金投資を始める前に、まず金という資産が持つ構造的なリスクを正しく理解しておくことが重要です。ここでは代表的な5つのリスクを整理します。
価格変動リスク
金の国際価格は日々変動しており、短期間で大幅に上下することがあります。2008年のリーマンショック前後には、金価格が数か月で20%以上下落した局面もありました。「安全資産」とはいえ元本が保証されているわけではなく、購入時より低い価格で売却すれば損失が発生する点は株式や債券と同じです。
為替リスク
金の国際価格は米ドル建てで決まるため、日本国内で金投資を行う場合はドル建て金価格の変動に加えて為替変動の影響も受けます。ドル建て金価格が横ばいであっても、円高が進めば円建ての金価格は下落し、逆に円安が進めば上昇する構造になっています。円建て金価格が上昇しているように見えても、その要因が円安によるものであれば、為替が戻った時点で含み益が消える可能性がある点に注意が必要です。
保管リスク(金地金・金貨の場合)
金地金や金貨を自宅で保管する場合は、盗難・紛失・火災などのリスクを負うことになります。銀行の貸金庫を利用する方法もありますが、年間1万〜3万円程度の費用が発生するため、保有量が少ない場合はコスト負担が割高になるでしょう。金ETFや金投資信託であれば保管の問題は発生しませんが、信託報酬という別のコストが継続的に発生します。
流動性リスク
金ETFであれば証券取引所の取引時間中にいつでも売買できますが、金地金を売却する場合は買取業者に持ち込む必要があり、即座に換金できるとは限りません。特に大量の金地金を短期間で売却しようとすると、買取業者によって提示される買取価格にばらつきがあるほか、本人確認や支払調書の作成に時間がかかることもあります。
利息・配当が得られないリスク
金は保有しているだけでは利息も配当も発生しません。株式であれば配当、債券であれば利息が得られますが、金の場合は売却差益のみが利益の源泉となります。金価格が長期にわたって横ばいで推移した場合、保管コストや信託報酬だけが累積し、実質的にマイナスのリターンになる可能性がある点を理解しておく必要があるでしょう。
金投資をめぐる詐欺・悪質商法の実態

金価格の上昇局面では、金投資に関心を持つ方が増える一方で、その関心につけ込んだ詐欺や悪質商法も活発化します。金融庁や国民生活センターが注意喚起している代表的な手口を確認しましょう。
SNSや著名人を騙った投資詐欺
金融庁が公表している情報によると、SNS上で著名人の名前や画像を無断使用した偽広告を通じて投資勧誘を行い、LINEグループなどに誘導したうえで金や暗号資産への投資を持ちかけるケースが増加しています。最初は少額の出金に応じることで信用させ、高額な入金をさせた後に突然連絡が途絶えるという手口が典型的です。

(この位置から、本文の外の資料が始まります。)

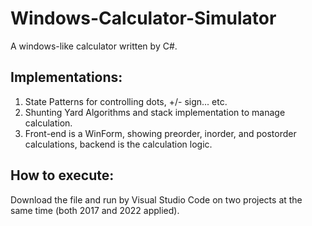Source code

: # Windows-Calculator-Simulator
A windows-like calculator written by C#.

## Implementations:
1. State Patterns for controlling dots, +/- sign... etc.
2. Shunting Yard Algorithms and stack implementation to manage calculation.
3. Front-end is a WinForm, showing preorder, inorder, and postorder calculations, backend is the calculation logic.

## How to execute:
Download the file and run by Visual Studio Code on two projects at the same time (both 2017 and 2022 applied).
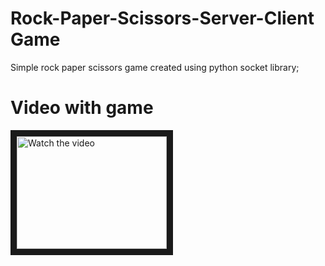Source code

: # Rock-Paper-Scissors-Server-Client Game
Simple rock paper scissors game created using python socket library;
# Video with game
<a href="https://youtu.be/8_VyC1JTfJE" target="_blank">
 <img src="http://img.youtube.com/vi/8_VyC1JTfJE/mq3.jpg" alt="Watch the video" width="240" height="180" border="10" />
</a>
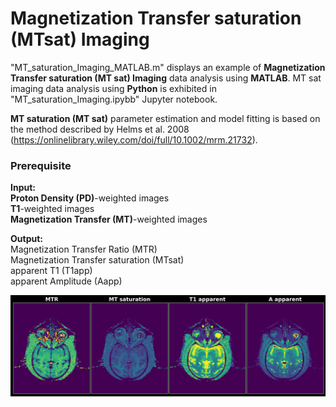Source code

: # __Magnetization Transfer saturation (MTsat) Imaging__

"MT_saturation_Imaging_MATLAB.m" displays an example of __Magnetization Transfer saturation (MT sat) Imaging__ data analysis using __MATLAB__. MT sat imaging data analysis using __Python__ is exhibited in "MT_saturation_Imaging.ipybb" Jupyter notebook. 

__MT saturation (MT sat)__ parameter estimation and model fitting is based on the method described by Helms et al. 2008 (https://onlinelibrary.wiley.com/doi/full/10.1002/mrm.21732).
### Prerequisite 
__Input:__ \
__Proton Density (PD)__-weighted images \
__T1__-weighted images \
__Magnetization Transfer (MT)__-weighted images

__Output:__ \
Magnetization Transfer Ratio (MTR) \
Magnetization Transfer saturation (MTsat) \
apparent T1 (T1app) \
apparent Amplitude (Aapp) 

![](MT_saturation_imaging_maps.png)
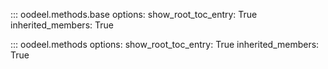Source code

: ::: oodeel.methods.base
    options:
        show_root_toc_entry: True
        inherited_members: True

::: oodeel.methods
    options:
        show_root_toc_entry: True
        inherited_members: True
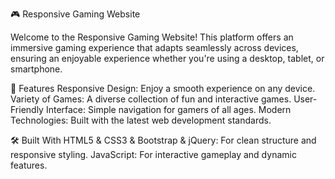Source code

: 🎮 Responsive Gaming Website

Welcome to the Responsive Gaming Website!
This platform offers an immersive gaming experience that adapts seamlessly across devices,
ensuring an enjoyable experience whether you're using a desktop, tablet, or smartphone.


🌟 Features
Responsive Design: Enjoy a smooth experience on any device.
Variety of Games: A diverse collection of fun and interactive games.
User-Friendly Interface: Simple navigation for gamers of all ages.
Modern Technologies: Built with the latest web development standards.


🛠️ Built With
HTML5 & CSS3 & Bootstrap & jQuery: For clean structure and responsive styling.
JavaScript: For interactive gameplay and dynamic features.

金融庁は、このような投資勧誘について「入金・送金後に連絡が取れなくなるなど詐欺的商法の可能性が高い」として注意を呼びかけています。
無登録業者による金先物・金投資口座の勧誘
日本国内で金融商品取引業を行うには金融庁への登録が必要ですが、この登録を受けずに金先物取引や金投資口座の契約を勧誘する無登録業者による被害が報告されています。金融庁によると、無登録業者との取引では出金を拒否されたり、法外な手数料を請求されたりするトラブルが多く発生しています。
さらに、登録を受けている業者の名称を騙る「なりすまし詐欺」の事例も確認されているため、業者名だけで安心せず、金融庁の公式検索機能で登録状況を確認することが不可欠です。
「必ず値上がりする」「元本保証」をうたう勧誘
「金は絶対に値下がりしない」「元本保証で年利10%以上」といった説明で投資を勧誘するケースも報告されています。しかし、金の価格は日々変動しており、元本保証という概念自体が金投資には当てはまらないものです。金融商品取引法では、利益の保証や損失の補填を約束して勧誘する行為(断定的判断の提供)が禁止されている点も押さえておきましょう。
「必ず儲かる」「元本保証」「今だけ」「限定」といった言葉が出た時点で、詐欺の可能性を疑うべきでしょう。
貴金属の強引な訪問買取(押し買い)
金投資の「購入時」だけでなく、「売却時」のトラブルにも注意が必要です。国民生活センターによると、「不用品を買い取る」と電話で来訪の承諾を得たうえで、訪問後に「貴金属はないか」としつこく迫り、金のアクセサリーや金地金を相場より著しく安い価格で強引に買い取る「押し買い」の被害が増加しています。
国民生活センターの発表によると、訪問購入に関する相談件数は増加傾向にあり、契約当事者の約8割が女性、約7割が60歳以上の高齢者であるという特徴があります。特定商取引法では、消費者が事前に承諾していない商品の買取勧誘は禁止されていますが、法律を無視する悪質業者が後を絶ちません。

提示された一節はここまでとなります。